Dans cette psychose, Malarchuk s'est même tiré une balle dans la tête...

« Je prie alors pour que ma femme raconte aux policiers que j'ai tiré par accident, en grimpant la clôture à la poursuite de lièvres. Ce qu'elle fait. »

« Plus tard, un policier appelle ma femme pour la convaincre de changer sa version des faits. »

« On connaît Clint, lui dit-il. On connaît son histoire. On sait qu'il agit bizarrement, qu'il boit. On ne croit pas à l'accident. Si vous ne changez pas de version, il pourra quitter l'hôpital quand il le voudra. »

« Ma femme avoue finalement que c'est moi qui ai tiré. »

« On m'a ensuite admis dans un centre de traitement. J'y ai passé six mois. C'est là que j'ai appris que je souffrais du trouble de stress post-traumatique, comme c'est le cas pour plusieurs soldats. »

« Je l'ai mal encaissé. En fait, je ne l'acceptais pas. Je croyais que j'étais un dur de dur parce que j'étais revenu au jeu si vite après ma blessure. J'étais une star à Buffalo. On a nommé un groupe de musique en mon honneur, un cheval de course aussi! »

« Je pouvais accepter l'anxiété, la dépression, mais pas ça. »
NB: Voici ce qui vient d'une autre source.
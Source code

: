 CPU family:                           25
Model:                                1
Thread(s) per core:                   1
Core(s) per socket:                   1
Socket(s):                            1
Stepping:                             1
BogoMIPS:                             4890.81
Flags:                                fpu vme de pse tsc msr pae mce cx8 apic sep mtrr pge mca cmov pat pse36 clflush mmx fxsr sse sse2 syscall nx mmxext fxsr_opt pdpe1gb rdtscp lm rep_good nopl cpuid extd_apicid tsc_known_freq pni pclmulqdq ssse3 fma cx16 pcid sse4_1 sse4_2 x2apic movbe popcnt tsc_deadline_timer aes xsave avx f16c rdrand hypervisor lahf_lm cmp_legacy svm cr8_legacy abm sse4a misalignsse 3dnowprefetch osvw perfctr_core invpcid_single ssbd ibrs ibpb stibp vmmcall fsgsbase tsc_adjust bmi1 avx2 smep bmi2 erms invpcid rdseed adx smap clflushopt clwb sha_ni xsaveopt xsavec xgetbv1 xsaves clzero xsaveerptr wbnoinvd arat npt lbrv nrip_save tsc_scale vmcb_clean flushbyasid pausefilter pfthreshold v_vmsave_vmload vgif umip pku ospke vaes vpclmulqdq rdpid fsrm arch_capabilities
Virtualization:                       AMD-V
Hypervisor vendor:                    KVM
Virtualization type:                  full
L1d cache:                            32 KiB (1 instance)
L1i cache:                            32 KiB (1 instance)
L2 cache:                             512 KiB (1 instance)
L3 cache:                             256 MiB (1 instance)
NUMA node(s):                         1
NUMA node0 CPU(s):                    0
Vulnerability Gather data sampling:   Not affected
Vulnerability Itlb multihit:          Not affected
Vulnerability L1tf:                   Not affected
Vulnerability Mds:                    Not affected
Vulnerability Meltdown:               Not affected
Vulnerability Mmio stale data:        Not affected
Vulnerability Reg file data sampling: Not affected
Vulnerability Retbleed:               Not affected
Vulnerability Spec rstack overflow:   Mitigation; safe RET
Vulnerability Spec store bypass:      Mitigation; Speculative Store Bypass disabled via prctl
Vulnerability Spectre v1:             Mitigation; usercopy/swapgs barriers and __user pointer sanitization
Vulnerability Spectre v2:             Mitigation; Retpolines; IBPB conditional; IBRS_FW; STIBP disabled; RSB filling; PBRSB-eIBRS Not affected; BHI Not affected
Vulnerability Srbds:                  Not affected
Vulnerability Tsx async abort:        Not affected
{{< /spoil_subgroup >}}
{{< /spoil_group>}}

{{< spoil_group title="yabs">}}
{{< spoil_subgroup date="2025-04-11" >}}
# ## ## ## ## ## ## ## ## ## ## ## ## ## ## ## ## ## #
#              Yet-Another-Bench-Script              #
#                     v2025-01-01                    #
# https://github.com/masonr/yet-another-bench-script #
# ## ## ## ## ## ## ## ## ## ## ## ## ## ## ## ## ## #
« Je me suis battu contre ce diagnostic pendant deux mois. Puis, j'ai compris. Si on est déjà prédisposé à la maladie mentale, un traumatisme, comme ma coupure au cou, pouvait provoquer une onde de choc, un trouble de stress post-traumatique. »

« J'ai alors compris que j'étais malade, pas un faible. Et que je ne pouvais pas m'en sortir tout seul. »

« Joanie est ma meilleure amie. On fait tout ensemble. Nous possédons une entreprise de chevaux. Elle m'assiste dans ma pratique dentaire et chiropratique pour les chevaux. Car oui, je suis retourné à l'école. Là où, enfant, j'avais si peur. J'ai vaincu certains de mes démons. »

« Aujourd'hui, ma femme prononce même des conférences avec moi. J'en donne entre 30 et 50 par année. J'adore cela parce que je vois tout de suite l'impact que nous avons. Les gens viennent nous voir par la suite et sont très émus, touchés. Ils sont désormais prêts à aller chercher de l'aide. Je sens que je fais une différence. C'est très gratifiant. C'est une véritable thérapie pour moi. »

« Je consulte toujours un thérapeute. Deux fois par semaine s'il le faut. »

« Maintenant, je ne pleure plus avec mes chevaux. Je leur parle. Leur présence tranquille me fait un bien immense. »

« J'ai toujours cru que ma mission dans la vie était de jouer au hockey. »

« Je me trompais. La LNH n'était qu'un tremplin. »

« J'aurais dû mourir trois fois. Dieu a préféré que j'aide les autres.»